┌──

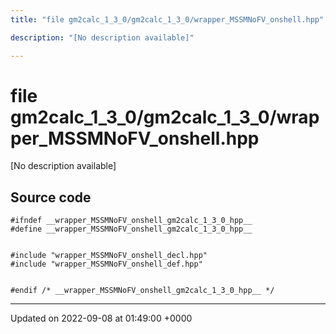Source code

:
 ```yaml
---
title: "file gm2calc_1_3_0/gm2calc_1_3_0/wrapper_MSSMNoFV_onshell.hpp"

description: "[No description available]"

---
```


# file gm2calc_1_3_0/gm2calc_1_3_0/wrapper_MSSMNoFV_onshell.hpp

[No description available]




## Source code

```
#ifndef __wrapper_MSSMNoFV_onshell_gm2calc_1_3_0_hpp__
#define __wrapper_MSSMNoFV_onshell_gm2calc_1_3_0_hpp__


#include "wrapper_MSSMNoFV_onshell_decl.hpp"
#include "wrapper_MSSMNoFV_onshell_def.hpp"


#endif /* __wrapper_MSSMNoFV_onshell_gm2calc_1_3_0_hpp__ */
```


-------------------------------

Updated on 2022-09-08 at 01:49:00 +0000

└──

[Work item] Within the data above, how many lines include "description"? The number alone is the answer.

[Response] 2